Frankenstein's monster

Personally, and trying to remain somewhat objective about the issue, I peg the dividing line at 1968. That year’s NIGHT OF THE LIVING DEAD was the first film to really break with the Gothic horror tradition exemplified by Universal Studios in the 30s, Val Lewton-era RKO in the 40s, Hammer Films in the 50s, and American International Pictures in the early 60s. From this point in time, it may be hard to grasp how shatteringly taboo-breaking NOTLD was, and why it was. After that, and the soon-on-its-heels THE TEXAS CHAINSAW MASSACRE, THE LAST HOUSE ON THE LEFT , and THE EXORCIST, well… hell. How can anybody find Frankenstein or Dracula or the Mummy or the Wolf Man truly scary anymore? Vincent Price creeping around some haunted house looked pretty quaint by that time. So, by my reckoning, 1968 was the year of birth for modern horror.

The only thing was, those earlier films were, for the most part, pretty damn good.
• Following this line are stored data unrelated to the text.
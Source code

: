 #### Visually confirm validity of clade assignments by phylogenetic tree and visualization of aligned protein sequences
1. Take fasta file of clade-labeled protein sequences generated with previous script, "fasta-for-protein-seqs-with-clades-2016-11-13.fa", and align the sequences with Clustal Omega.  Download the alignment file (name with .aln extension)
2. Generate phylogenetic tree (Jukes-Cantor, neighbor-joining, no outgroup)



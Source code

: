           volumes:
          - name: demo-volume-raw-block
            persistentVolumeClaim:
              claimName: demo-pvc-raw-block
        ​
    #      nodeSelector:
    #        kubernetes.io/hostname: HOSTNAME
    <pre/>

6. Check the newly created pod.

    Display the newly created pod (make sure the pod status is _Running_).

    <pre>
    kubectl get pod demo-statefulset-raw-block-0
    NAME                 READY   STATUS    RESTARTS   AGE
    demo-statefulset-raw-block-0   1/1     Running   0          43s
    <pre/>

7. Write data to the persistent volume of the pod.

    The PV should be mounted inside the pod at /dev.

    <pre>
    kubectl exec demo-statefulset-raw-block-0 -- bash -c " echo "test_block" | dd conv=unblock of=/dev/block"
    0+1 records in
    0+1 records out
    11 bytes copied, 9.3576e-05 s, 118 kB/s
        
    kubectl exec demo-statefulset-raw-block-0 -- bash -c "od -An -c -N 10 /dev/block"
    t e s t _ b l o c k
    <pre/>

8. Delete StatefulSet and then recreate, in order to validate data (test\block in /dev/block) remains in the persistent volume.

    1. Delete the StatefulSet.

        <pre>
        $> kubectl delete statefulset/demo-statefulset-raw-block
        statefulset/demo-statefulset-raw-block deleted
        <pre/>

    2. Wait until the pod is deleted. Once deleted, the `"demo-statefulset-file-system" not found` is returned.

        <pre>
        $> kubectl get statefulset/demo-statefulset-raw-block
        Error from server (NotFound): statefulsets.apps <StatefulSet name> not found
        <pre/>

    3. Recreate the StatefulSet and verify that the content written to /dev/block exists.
Some could even be called works of art, if you buy into the argument that cinema is an art form. (Certainly, the first films of each of those studio’s franchises were excellent, even if the various sequels got a little flabby.) So, like many old movies that are well made and still remain popular, the “classic” tag was applied.

Another way to think about it would also be that those earlier horror films always dealt with their monsters as an external threat, to be defeated by men of reason and high moral character. (I’m thinking mostly of the Universal and Hammer product here.) This could also be defined as “classical” horror, as opposed to “romantic” horror. “Right wing” horror versus “left wing” horror; “Apollonian” versus “Dionysian.” “The monster is them, out there” versus “the monster is us, right here.”